Now as a patrol sergeant, he’s getting to return to patrol with an eye toward mentorship.
“So I’m kind of going back to my roots, which is cool,” he said. “My hair’s a little grayer.”
On his first night back in mid-January, he was able to get “right back into it” with working two different crime scenes, including a gang-related stabbing. He said the officers “didn’t miss a beat.”
“It was good to see it was a well-oiled machine out there,” he said.
He added that because of his time working in detectives, he was able to put that experience into play, as well.
“It was nice I was able to fall back on my 18 years of patrol and the investigative side of what I’ve gained so far,” Reyes said.
Sgt. Andy Pinvidic
Pinvidic also enjoys mentoring new officers. In his new position as patrol sergeant, he’ll get to do just that.
“I think that’s probably the best part of being a sergeant, you’re in a position to mentor and kind of help officers attain what they want out of this career,” he said.
Promoted to sergeant in early January after serving as a detective for five years, he will be responsible for overseeing officers, crime trends in the area and solutions for those trends, as well as community outreach.
Pinvidic has worked for Westminster PD for nine years this April. He’s worked in law enforcement for 13 years (he lateraled over from La Palma Police Department in 2011). Prior to that he was in the Marine Corps for eight years as a military police officer. He earned his
master’s degree in organizational leadership four years ago.
Prior to becoming a detective, Pinvidic worked in patrol for four years. He’s been on West County SWAT for eight years, where he serves as a sniper and sniper team leader.
“I’ve been on four different SWAT teams during my careers,” he said. “You get that phone call in the middle of the night, and you have to come in and everybody just does their job and you work like a well-oiled machine. … You know you’re depending on your partners and you know they’re depending on you — that’s a special thing.”

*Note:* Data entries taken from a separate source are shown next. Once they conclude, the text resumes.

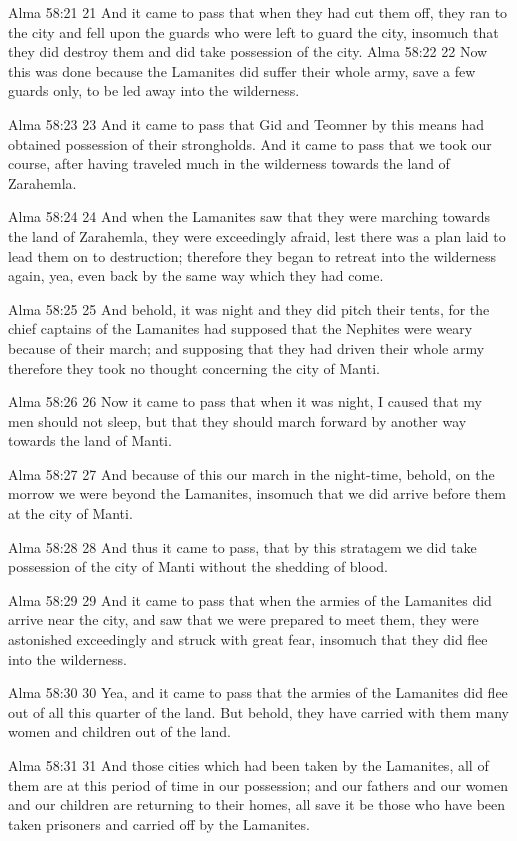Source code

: Alma 58:21
 21 And it came to pass that when they had cut them off, they ran
to the city and fell upon the guards who were left to guard the
city, insomuch that they did destroy them and did take possession
of the city.
Alma 58:22
 22 Now this was done because the Lamanites did suffer their
whole army, save a few guards only, to be led away into the
wilderness.

Alma 58:23
 23 And it came to pass that Gid and Teomner by this means had
obtained possession of their strongholds. And it came to pass
that we took our course, after having traveled much in the
wilderness towards the land of Zarahemla.

Alma 58:24
 24 And when the Lamanites saw that they were marching towards
the land of Zarahemla, they were exceedingly afraid, lest there
was a plan laid to lead them on to destruction; therefore they
began to retreat into the wilderness again, yea, even back by the
same way which they had come.

Alma 58:25
 25 And behold, it was night and they did pitch their tents, for
the chief captains of the Lamanites had supposed that the
Nephites were weary because of their march; and supposing that
they had driven their whole army therefore they took no thought
concerning the city of Manti.

Alma 58:26
 26 Now it came to pass that when it was night, I caused that my
men should not sleep, but that they should march forward by
another way towards the land of Manti.

Alma 58:27
 27 And because of this our march in the night-time, behold, on
the morrow we were beyond the Lamanites, insomuch that we did
arrive before them at the city of Manti.

Alma 58:28
 28 And thus it came to pass, that by this stratagem we did take
possession of the city of Manti without the shedding of blood.

Alma 58:29
 29 And it came to pass that when the armies of the Lamanites did
arrive near the city, and saw that we were prepared to meet them,
they were astonished exceedingly and struck with great fear,
insomuch that they did flee into the wilderness.

Alma 58:30
 30 Yea, and it came to pass that the armies of the Lamanites did
flee out of all this quarter of the land. But behold, they have
carried with them many women and children out of the land.

Alma 58:31
 31 And those cities which had been taken by the Lamanites, all
of them are at this period of time in our possession; and our
fathers and our women and our children are returning to their
homes, all save it be those who have been taken prisoners and
carried off by the Lamanites.

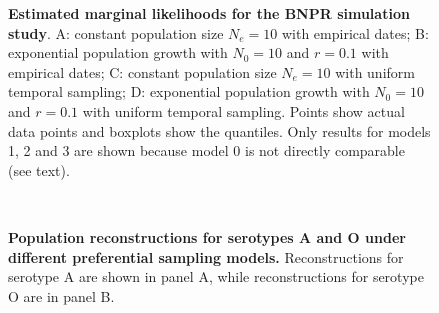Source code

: \documentclass[a4paper,10pt]{article}
\begin{document}
\begin{center}
\begin{figure}[H]
\begin{center}
\end{center}
\caption{\textbf{Estimated marginal likelihoods for the BNPR simulation study}.
A: constant population size $N_e = 10$ with empirical dates; B: exponential population growth with $N_0 = 10$ and $r = 0.1$ with empirical dates; C: constant population size $N_e = 10$ with uniform temporal sampling; D: exponential population growth with $N_0 = 10$ and $r = 0.1$ with uniform temporal sampling.
Points show actual data points and boxplots show the quantiles.
Only results for models 1, 2 and 3 are shown because model 0 is not directly comparable (see text).
}
\label{sfig:BNPR_simu_marglikes}
\end{figure}
\end{center}
\newpage
\begin{center}
\begin{figure}[H]
\begin{center}
 \\
\end{center}
\caption{
\textbf{Population reconstructions for serotypes A and O under different preferential sampling models.}
Reconstructions for serotype A are shown in panel A, while reconstructions for serotype O are in panel B.
}
\label{sfig:full_reconstructions_BNPR}
\end{figure}
\end{center}
\end{document}
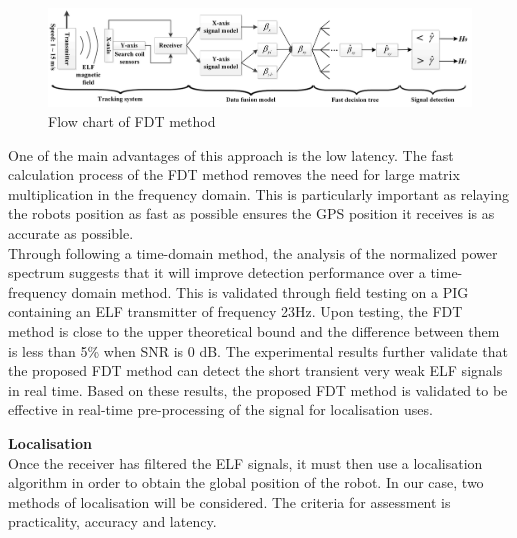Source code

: \documentclass[11pt]{article}		%
\begin{document}
	         \begin{figure}[h]
				\centering
				\includegraphics[scale=0.12]{FDT.png}
				\caption{Flow chart of FDT method } %
				\label{FDTFlowcahrt}
			\end{figure}
			
			One of the main advantages of this approach is the low latency. 
			The fast calculation process of the FDT method removes the need for large matrix multiplication in the frequency domain. 
			This is particularly important as relaying the robots position as fast as possible ensures the GPS position it receives is as accurate as possible. 
			\\
	    	\hspace*{3ex}Through following a time-domain method, the analysis of the normalized power spectrum suggests that it will improve detection performance over a time-frequency domain method. 
	    	This is validated through field testing on a PIG containing an ELF transmitter of frequency 23Hz. 
	    	Upon testing, the FDT method is close to the upper theoretical bound and the difference between them is less than 5\%  when SNR is 0 dB.
	    	The experimental results further validate that the proposed FDT method can detect the short transient very weak ELF signals in real time. 
	    	Based on these results, the proposed FDT method is validated to be effective in real-time pre-processing of the signal for localisation uses.
			
			\textbf{Localisation}\\
			Once the receiver has filtered the ELF signals, it must then use a localisation algorithm in order to obtain the global position of the robot. In our case, two methods of localisation will be considered. The criteria for assessment is practicality, accuracy and latency. 
			
\end{document}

He’s also served as an FTO and is currently a training officer at the police academy.
“I like building that foundation for new officers,” he said.
Commander Kevin MacCormick
MacCormick has held numerous titles and responsibilities over his 20 years at the agency. Connecting with his colleagues and the community has played an important part in all of these activities throughout the years.
“I love doing what I do,” he said. “I love being involved with everything. I’ve immersed myself in the culture here at Westminster.”
MacCormick became patrol commander overseeing the west part of town in August 2019, and since has been working hard to learn the ropes of his new administrative role.
“It’s a lot of fun,” he said. “It’s different. … I try to go out in the field once in a while so I can stay acclimated to things and stay in touch with patrol.”
Prior to his promotion, MacCormick was a detectives sergeant. He was on West County SWAT for 15 years and has also served on the Honor Guard for 15 years. Though he couldn’t continue on the SWAT team as a commander, he was able to stay on in Honor Guard, which is very special to him.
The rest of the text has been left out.